(Records from a collection)
• • • •

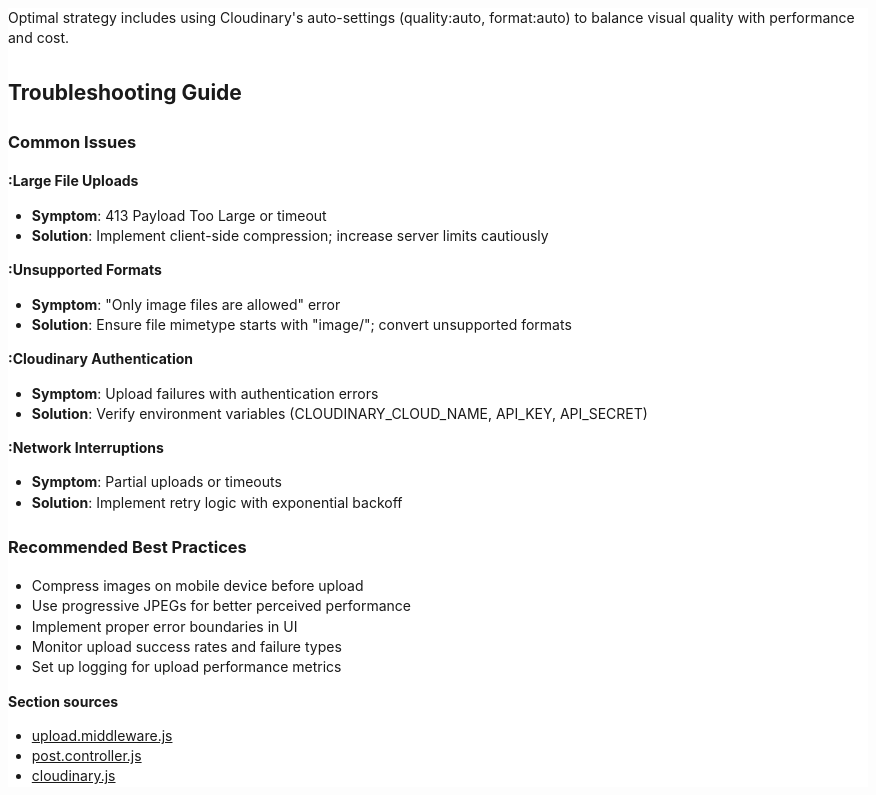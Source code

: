 Optimal strategy includes using Cloudinary's auto-settings (quality:auto, format:auto) to balance visual quality with performance and cost.

## Troubleshooting Guide

### Common Issues
**:Large File Uploads**
- **Symptom**: 413 Payload Too Large or timeout
- **Solution**: Implement client-side compression; increase server limits cautiously

**:Unsupported Formats**
- **Symptom**: "Only image files are allowed" error
- **Solution**: Ensure file mimetype starts with "image/"; convert unsupported formats

**:Cloudinary Authentication**
- **Symptom**: Upload failures with authentication errors
- **Solution**: Verify environment variables (CLOUDINARY_CLOUD_NAME, API_KEY, API_SECRET)

**:Network Interruptions**
- **Symptom**: Partial uploads or timeouts
- **Solution**: Implement retry logic with exponential backoff

### Recommended Best Practices
- Compress images on mobile device before upload
- Use progressive JPEGs for better perceived performance
- Implement proper error boundaries in UI
- Monitor upload success rates and failure types
- Set up logging for upload performance metrics

**Section sources**
- [upload.middleware.js](file://backend/src/middleware/upload.middleware.js#L1-L21)
- [post.controller.js](file://backend/src/controllers/post.controller.js#L77-L123)
- [cloudinary.js](file://backend/src/config/cloudinary.js#L1-L9)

• • • •

[About this exercise]
Beginning with the line that contains "- **Symptom**: Partial uploads or timeouts", write out every line through the end of the entries above, exactly.

[Solution to this problem]
- **Symptom**: Partial uploads or timeouts
- **Solution**: Implement retry logic with exponential backoff

### Recommended Best Practices
- Compress images on mobile device before upload
- Use progressive JPEGs for better perceived performance
- Implement proper error boundaries in UI
- Monitor upload success rates and failure types
- Set up logging for upload performance metrics

**Section sources**
- [upload.middleware.js](file://backend/src/middleware/upload.middleware.js#L1-L21)
- [post.controller.js](file://backend/src/controllers/post.controller.js#L77-L123)
- [cloudinary.js](file://backend/src/config/cloudinary.js#L1-L9)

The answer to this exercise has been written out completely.